→ **BRIEF**: I need every line that includes the word "빈테이블로" copied from the material.
····················
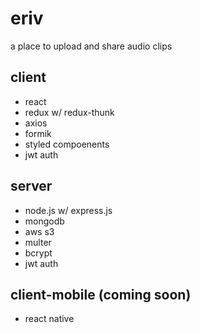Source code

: # eriv
a place to upload and share audio clips

## client

- react 
- redux w/ redux-thunk
- axios
- formik
- styled compoenents
- jwt auth

## server

- node.js w/ express.js
- mongodb
- aws s3
- multer
- bcrypt
- jwt auth

## client-mobile (coming soon)

- react native
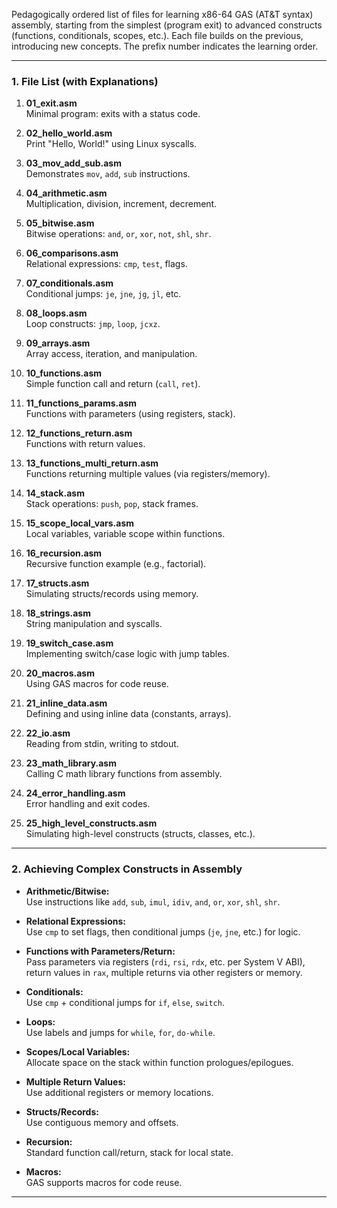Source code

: Pedagogically ordered list of files for learning x86-64 GAS (AT&T syntax) assembly, starting from the simplest (program exit) to advanced constructs (functions, conditionals, scopes, etc.). Each file builds on the previous, introducing new concepts. The prefix number indicates the learning order.

---

### 1. File List (with Explanations)

1. **01_exit.asm**  
   Minimal program: exits with a status code.

2. **02_hello_world.asm**  
   Print "Hello, World!" using Linux syscalls.

3. **03_mov_add_sub.asm**  
   Demonstrates `mov`, `add`, `sub` instructions.

4. **04_arithmetic.asm**  
   Multiplication, division, increment, decrement.

5. **05_bitwise.asm**  
   Bitwise operations: `and`, `or`, `xor`, `not`, `shl`, `shr`.

6. **06_comparisons.asm**  
   Relational expressions: `cmp`, `test`, flags.

7. **07_conditionals.asm**  
   Conditional jumps: `je`, `jne`, `jg`, `jl`, etc.

8. **08_loops.asm**  
   Loop constructs: `jmp`, `loop`, `jcxz`.

9. **09_arrays.asm**  
   Array access, iteration, and manipulation.

10. **10_functions.asm**  
    Simple function call and return (`call`, `ret`).

11. **11_functions_params.asm**  
    Functions with parameters (using registers, stack).

12. **12_functions_return.asm**  
    Functions with return values.

13. **13_functions_multi_return.asm**  
    Functions returning multiple values (via registers/memory).

14. **14_stack.asm**  
    Stack operations: `push`, `pop`, stack frames.

15. **15_scope_local_vars.asm**  
    Local variables, variable scope within functions.

16. **16_recursion.asm**  
    Recursive function example (e.g., factorial).

17. **17_structs.asm**  
    Simulating structs/records using memory.

18. **18_strings.asm**  
    String manipulation and syscalls.

19. **19_switch_case.asm**  
    Implementing switch/case logic with jump tables.

20. **20_macros.asm**  
    Using GAS macros for code reuse.

21. **21_inline_data.asm**  
    Defining and using inline data (constants, arrays).

22. **22_io.asm**  
    Reading from stdin, writing to stdout.

23. **23_math_library.asm**  
    Calling C math library functions from assembly.

24. **24_error_handling.asm**  
    Error handling and exit codes.

25. **25_high_level_constructs.asm**  
    Simulating high-level constructs (structs, classes, etc.).

---

### 2. Achieving Complex Constructs in Assembly

- **Arithmetic/Bitwise:**  
  Use instructions like `add`, `sub`, `imul`, `idiv`, `and`, `or`, `xor`, `shl`, `shr`.

- **Relational Expressions:**  
  Use `cmp` to set flags, then conditional jumps (`je`, `jne`, etc.) for logic.

- **Functions with Parameters/Return:**  
  Pass parameters via registers (`rdi`, `rsi`, `rdx`, etc. per System V ABI), return values in `rax`, multiple returns via other registers or memory.

- **Conditionals:**  
  Use `cmp` + conditional jumps for `if`, `else`, `switch`.

- **Loops:**  
  Use labels and jumps for `while`, `for`, `do-while`.

- **Scopes/Local Variables:**  
  Allocate space on the stack within function prologues/epilogues.

- **Multiple Return Values:**  
  Use additional registers or memory locations.

- **Structs/Records:**  
  Use contiguous memory and offsets.

- **Recursion:**  
  Standard function call/return, stack for local state.

- **Macros:**  
  GAS supports macros for code reuse.

---
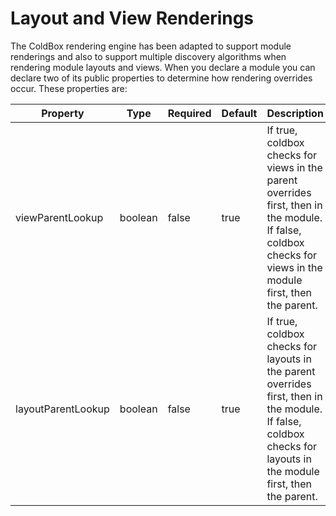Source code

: # Layout and View Renderings

The ColdBox rendering engine has been adapted to support module renderings and also to support multiple discovery algorithms when rendering module layouts and views. When you declare a module you can declare two of its public properties to determine how rendering overrides occur. These properties are:

| Property | Type | Required | Default | Description |
| --- | --- | --- | --- | --- |
| viewParentLookup | boolean | false | true | If true, coldbox checks for views in the parent overrides first, then in the module. If false, coldbox checks for views in the module first, then the parent. |
| layoutParentLookup | boolean | false | true | If true, coldbox checks for layouts in the parent overrides first, then in the module. If false, coldbox checks for layouts in the module first, then the parent. |


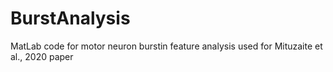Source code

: # BurstAnalysis
MatLab code for motor neuron burstin feature analysis used for Mituzaite et al., 2020 paper

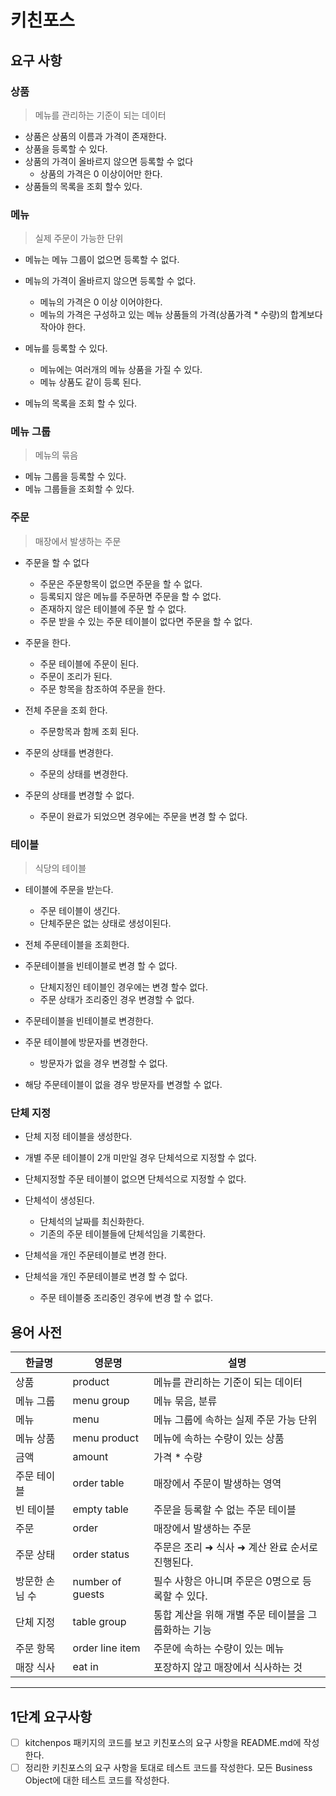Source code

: # 키친포스

## 요구 사항


### 상품
> 메뉴를 관리하는 기준이 되는 데이터   

* 상품은 상품의 이름과 가격이 존재한다.
* 상품을 등록할 수 있다.
* 상품의 가격이 올바르지 않으면 등록할 수 없다
  * 상품의 가격은 0 이상이어만 한다.
* 상품들의 목록을 조회 할수 있다.

### 메뉴
> 실제 주문이 가능한 단위

* 메뉴는 메뉴 그룹이 없으면 등록할 수 없다.
* 메뉴의 가격이 올바르지 않으면 등록할 수 없다.
  * 메뉴의 가격은 0 이상 이어야한다.
  * 메뉴의 가격은 구성하고 있는 메뉴 상품들의 가격(상품가격 * 수량)의 합계보다 작아야 한다.
* 메뉴를 등록할 수 있다.
  * 메뉴에는 여러개의 메뉴 상품을 가질 수 있다.
  * 메뉴 상품도 같이 등록 된다.

* 메뉴의 목록을 조회 할 수 있다.

### 메뉴 그룹
> 메뉴의 묶음
* 메뉴 그룹을 등록할 수 있다.
* 메뉴 그룹들을 조회할 수 있다.

### 주문 
> 매장에서 발생하는 주문
* 주문을 할 수 없다
  * 주문은 주문항목이 없으면 주문을 할 수 없다.
  * 등록되지 않은 메뉴를 주문하면 주문을 할 수 없다.
  * 존재하지 않은 테이블에 주문 할 수 없다.
  * 주문 받을 수 있는 주문 테이블이 없다면 주문을 할 수 없다.
* 주문을 한다.
  * 주문 테이블에 주문이 된다.
  * 주문이 조리가 된다.
  * 주문 항목을 참조하여 주문을 한다.

* 전체 주문을 조회 한다.
  * 주문항목과 함께 조회 된다.

* 주문의 상태를 변경한다.
  * 주문의 상태를 변경한다.
  
* 주문의 상태를 변경할 수 없다.
  * 주문이 완료가 되었으면 경우에는 주문을 변경 할 수 없다.

 ### 테이블
> 식당의 테이블

* 테이블에 주문을 받는다.
  * 주문 테이블이 생긴다.
  * 단체주문은 없는 상태로 생성이된다.

* 전체 주문테이블을 조회한다.

* 주문테이블을 빈테이블로 변경 할 수 없다.
  * 단체지정인 테이블인 경우에는 변경 할수 없다.
  * 주문 상태가 조리중인 경우 변경할 수 없다.
* 주문테이블을 빈테이블로 변경한다.

* 주문 테이블에 방문자를 변경한다.
  * 방문자가 없을 경우 변경할 수 없다.
* 해당 주문테이블이 없을 경우 방문자를 변경할 수 없다.

### 단체 지정
* 단체 지정 테이블을 생성한다.
* 개별 주문 테이블이 2개 미만일 경우 단체석으로 지정할 수 없다.
* 단체지정할 주문 테이블이 없으면 단체석으로 지정할 수 없다.
* 단체석이 생성된다.
  * 단체석의 날짜를 최신화한다.
  * 기존의 주문 테이블들에 단체석임을 기록한다.

* 단체석을 개인 주문테이블로 변경 한다.
* 단체석을 개인 주문테이블로 변경 할 수 없다.
  * 주문 테이블중 조리중인 경우에 변경 할 수 없다.

  
## 용어 사전

| 한글명 | 영문명 | 설명 |
| --- | --- | --- |
| 상품 | product | 메뉴를 관리하는 기준이 되는 데이터 |
| 메뉴 그룹 | menu group | 메뉴 묶음, 분류 |
| 메뉴 | menu | 메뉴 그룹에 속하는 실제 주문 가능 단위 |
| 메뉴 상품 | menu product | 메뉴에 속하는 수량이 있는 상품 |
| 금액 | amount | 가격 * 수량 |
| 주문 테이블 | order table | 매장에서 주문이 발생하는 영역 |
| 빈 테이블 | empty table | 주문을 등록할 수 없는 주문 테이블 |
| 주문 | order | 매장에서 발생하는 주문 |
| 주문 상태 | order status | 주문은 조리 ➜ 식사 ➜ 계산 완료 순서로 진행된다. |
| 방문한 손님 수 | number of guests | 필수 사항은 아니며 주문은 0명으로 등록할 수 있다. |
| 단체 지정 | table group | 통합 계산을 위해 개별 주문 테이블을 그룹화하는 기능 |
| 주문 항목 | order line item | 주문에 속하는 수량이 있는 메뉴 |
| 매장 식사 | eat in | 포장하지 않고 매장에서 식사하는 것 |



--- 
## 1단계 요구사항
 - [ ] kitchenpos 패키지의 코드를 보고 키친포스의 요구 사항을 README.md에 작성한다.
 - [ ] 정리한 키친포스의 요구 사항을 토대로 테스트 코드를 작성한다. 모든 Business Object에 대한 테스트 코드를 작성한다.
····················
→ **RESULT**:
* 주문테이블을 빈테이블로 변경 할 수 없다.
* 주문테이블을 빈테이블로 변경한다.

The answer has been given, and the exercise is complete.